Arron Asham received a match penalty for his actions against Brayden Schenn. (Photo by Len Redkoles/NHLI via Getty Images)
This has so far been a great playoff for the people over at NHL.com, the league’s sanctioned website, who specialize in highlighting violence with a “Must See” headline. Same for the guys over at hockeyfights.com, who at this time of the year are usually reduced to watching classic videos of the Broad Street Bullies to keep their salivary glands active.
For those interested in watching a game that isn’t being run amok by silliness and being dragged into the gutter? Not so much.
This is usually the time of year when fighting takes a nosedive, but with 11 fights so far in 19 games, they’re actually up from the regular season. Three suspensions have been levied with more on the way and the face of the league is resorting to childlike tactics and completely losing his composure.
Next time you see a pass coming to a forward standing in front of the net, chances are that guy is going to get crosschecked in the back before the puck ever gets to him and it will happen within 10 feet of a referee who’s standing behind the net and presumably watching where the puck is going.

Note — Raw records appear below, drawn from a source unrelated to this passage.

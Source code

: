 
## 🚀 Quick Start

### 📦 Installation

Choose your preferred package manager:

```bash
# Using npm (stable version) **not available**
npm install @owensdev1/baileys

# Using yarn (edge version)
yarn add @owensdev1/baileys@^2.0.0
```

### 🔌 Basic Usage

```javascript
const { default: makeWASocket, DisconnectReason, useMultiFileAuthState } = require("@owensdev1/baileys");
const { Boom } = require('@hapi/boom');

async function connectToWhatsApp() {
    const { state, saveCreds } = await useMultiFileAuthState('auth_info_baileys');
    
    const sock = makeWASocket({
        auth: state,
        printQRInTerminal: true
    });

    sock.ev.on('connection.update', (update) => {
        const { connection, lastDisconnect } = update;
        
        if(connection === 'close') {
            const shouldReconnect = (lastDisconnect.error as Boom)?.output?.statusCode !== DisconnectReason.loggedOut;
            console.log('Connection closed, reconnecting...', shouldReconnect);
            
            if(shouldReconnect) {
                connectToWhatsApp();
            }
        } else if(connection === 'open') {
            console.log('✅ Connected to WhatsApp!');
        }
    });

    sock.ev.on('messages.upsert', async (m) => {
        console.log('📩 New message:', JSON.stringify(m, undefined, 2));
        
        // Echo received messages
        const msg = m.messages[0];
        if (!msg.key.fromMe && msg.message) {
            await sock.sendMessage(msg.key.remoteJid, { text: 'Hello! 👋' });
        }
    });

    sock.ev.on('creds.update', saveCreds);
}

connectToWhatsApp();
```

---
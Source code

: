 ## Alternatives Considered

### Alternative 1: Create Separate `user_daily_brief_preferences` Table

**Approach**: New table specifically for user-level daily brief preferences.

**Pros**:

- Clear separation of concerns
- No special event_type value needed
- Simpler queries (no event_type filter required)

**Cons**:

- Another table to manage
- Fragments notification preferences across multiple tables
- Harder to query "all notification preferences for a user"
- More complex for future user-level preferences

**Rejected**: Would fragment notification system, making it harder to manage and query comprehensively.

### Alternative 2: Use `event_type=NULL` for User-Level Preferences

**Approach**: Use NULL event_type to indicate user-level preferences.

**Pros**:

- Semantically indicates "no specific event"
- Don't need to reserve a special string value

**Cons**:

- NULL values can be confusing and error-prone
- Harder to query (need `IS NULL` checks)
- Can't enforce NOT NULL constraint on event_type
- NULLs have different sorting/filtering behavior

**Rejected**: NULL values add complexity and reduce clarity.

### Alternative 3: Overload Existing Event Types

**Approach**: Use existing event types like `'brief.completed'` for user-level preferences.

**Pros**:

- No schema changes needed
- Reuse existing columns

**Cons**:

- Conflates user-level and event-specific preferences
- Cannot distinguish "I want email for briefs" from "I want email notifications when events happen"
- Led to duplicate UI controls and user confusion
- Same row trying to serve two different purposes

Oh yeah, thus far the playoffs have produced a total of 71 minutes and 33 seconds of overtime and not a single minor penalty has been called.

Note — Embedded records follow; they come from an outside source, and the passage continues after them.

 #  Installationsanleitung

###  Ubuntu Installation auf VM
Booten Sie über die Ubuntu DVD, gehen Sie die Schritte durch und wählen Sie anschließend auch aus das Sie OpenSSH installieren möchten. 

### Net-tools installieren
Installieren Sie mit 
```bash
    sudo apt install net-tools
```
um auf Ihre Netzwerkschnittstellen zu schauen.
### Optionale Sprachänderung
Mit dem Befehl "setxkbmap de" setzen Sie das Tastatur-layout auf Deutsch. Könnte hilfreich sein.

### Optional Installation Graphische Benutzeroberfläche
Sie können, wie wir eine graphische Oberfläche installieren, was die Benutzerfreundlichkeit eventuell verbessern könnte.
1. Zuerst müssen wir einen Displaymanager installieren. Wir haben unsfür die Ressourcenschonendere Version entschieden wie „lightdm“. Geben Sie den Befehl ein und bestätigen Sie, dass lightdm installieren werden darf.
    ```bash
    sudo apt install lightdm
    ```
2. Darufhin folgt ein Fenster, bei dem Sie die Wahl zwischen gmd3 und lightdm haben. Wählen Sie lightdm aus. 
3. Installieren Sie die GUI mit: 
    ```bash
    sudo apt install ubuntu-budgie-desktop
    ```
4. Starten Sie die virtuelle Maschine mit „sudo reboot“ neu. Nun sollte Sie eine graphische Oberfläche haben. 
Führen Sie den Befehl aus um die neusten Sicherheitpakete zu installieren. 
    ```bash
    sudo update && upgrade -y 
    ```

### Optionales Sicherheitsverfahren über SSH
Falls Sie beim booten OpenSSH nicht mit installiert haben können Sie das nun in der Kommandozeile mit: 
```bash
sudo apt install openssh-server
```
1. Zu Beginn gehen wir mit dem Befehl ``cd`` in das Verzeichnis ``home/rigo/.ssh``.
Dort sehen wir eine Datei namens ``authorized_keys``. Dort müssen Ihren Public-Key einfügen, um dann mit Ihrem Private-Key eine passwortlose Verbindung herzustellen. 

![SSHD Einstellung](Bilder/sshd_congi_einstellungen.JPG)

Congratulations, old-time hockey lovers. Almost seven years after the NHL hijacked your game with an unprecedented display of forward thinking and common sense, you’ve officially been given it back. And the ultimate irony in all of this is during the lockout, Brendan Shanahan was at the forefront of a movement to provide the game with a style that has resulted in more excitement than we’ve seen in almost a generation. And now he’s part of the machinery that’s intent on dragging it back into the dark ages.
The rodeo is back in town. Stars are being blatantly targeted for cheap shots. The league that publicly expresses its disdain for blows to the head is quickly declaring open season on the cranium. Games are being remembered more for ridiculous histrionics and bad blood than for anything that is accomplished while the clock is actually running. Teams such as the Pittsburgh Penguins have become obsessed with delivering a message, the content of which is they’re intent on playing like a bunch of morons and embarrassing themselves in the process.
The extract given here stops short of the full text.